Content-type of reporting API csv files


#1

Is there currently a way to change how Piwik and/or the Reporting API encodes CSV files and/or assigns their content-type?

I’ve been having a difficulty with CSV files produced by the Piwik Reporting HTTP API. I’ve searched Forums, FAQs, and the Issues tickets on the Piwik GitHub repo and don’t find anything resembling this particular situation.

I’m trying to phase out Excel in favor of the statistical language R. CSV files from the API work fine in Excel, but not in R. Attempts to read them into memory as an object fail.
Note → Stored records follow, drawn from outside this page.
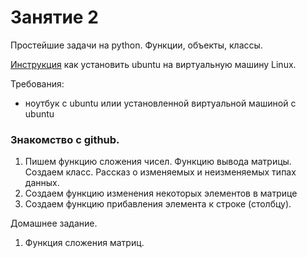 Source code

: # Занятие 2
Простейшие задачи на python. Функции, объекты, классы.

[Инструкция](http://ru.wikihow.com/%D1%83%D1%81%D1%82%D0%B0%D0%BD%D0%BE%D0%B2%D0%B8%D1%82%D1%8C-Ubuntu-%D0%B2-VirtualBox)  как установить ubuntu на виртуальную машину Linux.

Требования:
- ноутбук с ubuntu илии установленной виртуальной машиной с ubuntu 
 
### Знакомство с github.
1. Пишем функцию сложения чисел. Функцию вывода матрицы. Создаем класс. Рассказ о изменяемых и неизменяемых типах данных.
2. Создаем функцию изменения некоторых элементов в матрице
3. Создаем функцию прибавления элемента к строке (столбцу).

Домашнее задание.
1. Функция сложения матриц.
My webmaster and I hypothesize that it’s a difficulty with the encoding and/or content-type native to the API’s CSV option.

Here is the header and also a truncated portion of the first row of the CSV, obtained from a call of Actions.getPageUrls in my HTTP client:

[i]HTTP/1.1 200 OK
Date: Thu, 24 Sep 2015 16:40:10 GMT
Server: Apache/2.2.26 (Unix) mod_ssl/2.2.26 OpenSSL/1.0.1e-fips mod_auth_passthrough/2.1 mod_bwlimited/1.4
X-Powered-By: PHP/5.4.23
Content-Disposition: attachment; filename="Piwik Export _ Page URLs _ 1 Jan 15 - 31 Jan 15.csv"
Pragma:
Expires:
Cache-Control: must-revalidate
Connection: close
Transfer-Encoding: chunked
Content-Type: application/vnd.ms-excel

ÿþlabel,nb_visits,nb_hits,sum_time_spent,nb_hits_with_time_generation,min_time_generation …[/i]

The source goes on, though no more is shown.